The findings also suggest that the shift in responsibility for the provision of career guidance from the local authority to schools, without accompanied funding, has increased the involvement of external agencies with a focus on careers. Twenty-one of the 158 external agencies identified across the four schools were employers, who were engaged in the schools for careers talks, careers marketplaces and workshops. There were also colleges, universities and training providers, which gave a total of 35 agencies (23%) that focused on careers which included four agent participants (Work Skills, Red Bricks, West College and Career Med). Sian (Thornily) revealed the school’s decision not to purchase the local authority careers service, was due to lack of finance, but she believed her careers background meant she could be impartial. She revealed that some schools “will attempt to deliver impartiality by bringing a whole range of people in”. However, Sian acknowledged that she herself did bring a lot of external agencies, which questions the impartiality, a practice warned against in the research by Slack et al. (2013).

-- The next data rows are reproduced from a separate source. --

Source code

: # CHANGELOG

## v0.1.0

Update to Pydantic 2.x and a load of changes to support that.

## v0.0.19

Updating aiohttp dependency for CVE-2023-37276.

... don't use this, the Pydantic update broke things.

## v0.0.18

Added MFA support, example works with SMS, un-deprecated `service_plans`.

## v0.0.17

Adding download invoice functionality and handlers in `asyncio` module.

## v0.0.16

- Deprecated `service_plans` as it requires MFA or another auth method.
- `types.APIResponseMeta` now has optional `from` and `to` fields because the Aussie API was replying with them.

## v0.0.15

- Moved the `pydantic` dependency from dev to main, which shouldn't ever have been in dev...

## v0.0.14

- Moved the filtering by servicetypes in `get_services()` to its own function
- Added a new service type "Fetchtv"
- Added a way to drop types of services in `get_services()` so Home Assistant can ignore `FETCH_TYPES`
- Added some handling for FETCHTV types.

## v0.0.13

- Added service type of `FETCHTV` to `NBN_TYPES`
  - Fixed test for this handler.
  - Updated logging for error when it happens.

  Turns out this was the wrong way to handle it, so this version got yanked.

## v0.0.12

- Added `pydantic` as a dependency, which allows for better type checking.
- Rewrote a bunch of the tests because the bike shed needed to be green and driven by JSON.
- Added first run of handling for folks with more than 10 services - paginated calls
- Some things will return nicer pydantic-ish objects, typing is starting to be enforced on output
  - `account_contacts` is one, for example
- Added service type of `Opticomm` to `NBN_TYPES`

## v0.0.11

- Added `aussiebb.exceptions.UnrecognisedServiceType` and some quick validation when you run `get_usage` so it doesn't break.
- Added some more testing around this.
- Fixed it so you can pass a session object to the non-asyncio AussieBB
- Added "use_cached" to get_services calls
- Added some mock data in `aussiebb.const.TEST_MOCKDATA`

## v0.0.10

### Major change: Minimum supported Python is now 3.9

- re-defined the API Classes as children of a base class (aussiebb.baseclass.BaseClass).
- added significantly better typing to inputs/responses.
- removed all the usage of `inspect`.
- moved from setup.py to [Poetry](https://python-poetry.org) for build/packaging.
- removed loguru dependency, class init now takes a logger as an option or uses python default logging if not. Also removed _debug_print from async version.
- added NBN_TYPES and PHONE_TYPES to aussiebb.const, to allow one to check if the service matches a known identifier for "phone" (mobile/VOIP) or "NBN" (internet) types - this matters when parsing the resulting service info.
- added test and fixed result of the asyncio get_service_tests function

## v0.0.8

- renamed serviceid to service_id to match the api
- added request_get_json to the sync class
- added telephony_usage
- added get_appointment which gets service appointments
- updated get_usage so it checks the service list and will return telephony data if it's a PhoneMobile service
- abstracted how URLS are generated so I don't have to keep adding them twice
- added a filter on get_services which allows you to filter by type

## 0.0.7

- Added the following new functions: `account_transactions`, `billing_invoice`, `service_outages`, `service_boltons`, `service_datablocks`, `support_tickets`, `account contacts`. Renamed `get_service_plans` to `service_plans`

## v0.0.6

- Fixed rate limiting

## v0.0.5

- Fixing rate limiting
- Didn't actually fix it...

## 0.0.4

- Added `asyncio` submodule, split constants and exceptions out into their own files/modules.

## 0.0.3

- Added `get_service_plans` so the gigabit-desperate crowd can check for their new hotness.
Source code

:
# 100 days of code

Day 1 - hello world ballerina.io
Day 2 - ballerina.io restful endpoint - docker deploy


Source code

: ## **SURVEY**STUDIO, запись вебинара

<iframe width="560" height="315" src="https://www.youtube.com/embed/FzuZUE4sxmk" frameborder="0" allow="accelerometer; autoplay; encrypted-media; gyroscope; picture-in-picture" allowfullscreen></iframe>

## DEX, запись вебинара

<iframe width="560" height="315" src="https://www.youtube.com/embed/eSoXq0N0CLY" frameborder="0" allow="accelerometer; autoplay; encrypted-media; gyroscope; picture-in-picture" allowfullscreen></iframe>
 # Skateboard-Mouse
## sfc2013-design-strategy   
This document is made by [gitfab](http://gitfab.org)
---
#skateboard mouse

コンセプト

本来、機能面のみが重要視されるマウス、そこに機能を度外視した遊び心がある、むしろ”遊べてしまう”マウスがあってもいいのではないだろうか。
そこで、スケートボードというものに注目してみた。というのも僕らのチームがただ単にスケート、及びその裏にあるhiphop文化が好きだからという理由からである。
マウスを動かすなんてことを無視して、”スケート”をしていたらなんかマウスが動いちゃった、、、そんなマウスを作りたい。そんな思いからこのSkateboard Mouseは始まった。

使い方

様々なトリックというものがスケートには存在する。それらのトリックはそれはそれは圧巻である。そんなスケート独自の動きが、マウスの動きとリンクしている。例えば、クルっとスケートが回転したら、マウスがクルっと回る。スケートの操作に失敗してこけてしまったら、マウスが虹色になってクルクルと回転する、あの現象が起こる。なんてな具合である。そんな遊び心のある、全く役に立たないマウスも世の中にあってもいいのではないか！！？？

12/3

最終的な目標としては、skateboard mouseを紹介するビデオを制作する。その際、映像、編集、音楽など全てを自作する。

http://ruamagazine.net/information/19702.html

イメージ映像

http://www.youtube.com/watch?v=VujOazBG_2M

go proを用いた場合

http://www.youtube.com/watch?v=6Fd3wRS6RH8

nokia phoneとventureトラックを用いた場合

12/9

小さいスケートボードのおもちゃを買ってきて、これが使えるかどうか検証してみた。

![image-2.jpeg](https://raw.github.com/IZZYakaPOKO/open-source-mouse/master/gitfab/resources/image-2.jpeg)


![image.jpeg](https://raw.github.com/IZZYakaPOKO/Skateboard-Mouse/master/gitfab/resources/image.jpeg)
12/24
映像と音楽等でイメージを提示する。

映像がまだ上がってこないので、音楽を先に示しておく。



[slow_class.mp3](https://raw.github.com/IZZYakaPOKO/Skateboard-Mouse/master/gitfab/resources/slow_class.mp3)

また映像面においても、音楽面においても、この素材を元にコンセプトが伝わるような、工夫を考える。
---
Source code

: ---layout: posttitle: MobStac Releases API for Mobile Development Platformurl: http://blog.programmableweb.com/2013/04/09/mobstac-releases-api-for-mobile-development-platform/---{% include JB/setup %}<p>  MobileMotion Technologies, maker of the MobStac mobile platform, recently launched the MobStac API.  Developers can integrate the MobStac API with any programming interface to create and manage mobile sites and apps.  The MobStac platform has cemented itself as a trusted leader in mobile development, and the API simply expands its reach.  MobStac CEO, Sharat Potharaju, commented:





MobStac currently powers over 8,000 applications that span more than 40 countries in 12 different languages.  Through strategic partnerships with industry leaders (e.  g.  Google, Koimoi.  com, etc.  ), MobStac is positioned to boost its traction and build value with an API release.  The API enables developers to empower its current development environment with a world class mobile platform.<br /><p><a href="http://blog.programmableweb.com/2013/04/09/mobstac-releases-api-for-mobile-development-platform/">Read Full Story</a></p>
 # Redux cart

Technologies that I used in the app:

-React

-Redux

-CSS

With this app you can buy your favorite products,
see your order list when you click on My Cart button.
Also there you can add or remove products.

Red Bricks were involved in Compton and, whilst they were clearly involved in the school for careers events, they were not mentioned on the pro-forma or interview; they were only mentioned in one Tweet, suggesting a low profile. Whilst the involvement of external agencies such as Red Bricks in schools contribute to careers events, their access to some schools was limited. Thus, whilst policies might assume that external agencies will automatically be able to access schools, in response to requests, this is not necessarily the case. Elaine (Red Bricks) warned that “as an employer approaching the school … you can come up against closed doors”. It could be that schools perceive they are already working with employers or careers advisors and are unaware of what the external agencies can offer. However, the findings indicate that there are other policies such as the raising of the participation age (RPA) (Department for Education 2015) and increase in number of academies, which meant that some external agencies were denied access to schools:
The change of government wanting all schools to turn into academies… [a lot] go on to have sixth forms … their attitude to letting you have access to their pupils, changes dramatically. [They] now see you as the enemy...the students aren’t getting to choose for themselves ... they might go into something that is not quite right ... then dropping out...if you’ve had all the options then you know which is the right route.
(Leanne, West College)
This could therefore impact on young people if they are not receiving impartial information and advice, despite the increased numbers of external agencies (e.g., employers) involved in careers. This paper reveals how continued policies (e.g., Department for Education 2017a) appeared to have tipped the balance in terms of the types of agencies involved in schools. However, competing policies can restrict access also hidden costs which are not necessarily considered. The cost of involving external agencies (e.g., employers) has implications for the agencies, as outlined by Huddleston and Laczik (2012). Whilst there were a range of agencies from the 158 identified that supported schools with a plethora of activities, the desire to support schools with career guidance and filling gaps in provision offered by the local authority is influencing who is involved and what they are doing. The paper also highlights the impact that austerity measures have had on pupils.

5. Conclusions

The findings of this paper reveal that the assumptions and proposed solutions involving external agencies advocated in policies (e.g., character education, careers education and extended schools) are related to the ideologies around the purposes of education. This paper argues that it is important to consider the interests at work in policies that encourage external agencies into schools. These policies are impacting on current practice in terms of the types of agencies involved and the activities they undertake. The government assumes that their policies will automatically benefit the pupils, their families, schools, external agencies and wider society. These benefits are not automatic and this paper highlights how these assumptions are problematic—using themes from selected policies which invited external agencies to become involved in schools and then primary research undertaken in four case study schools.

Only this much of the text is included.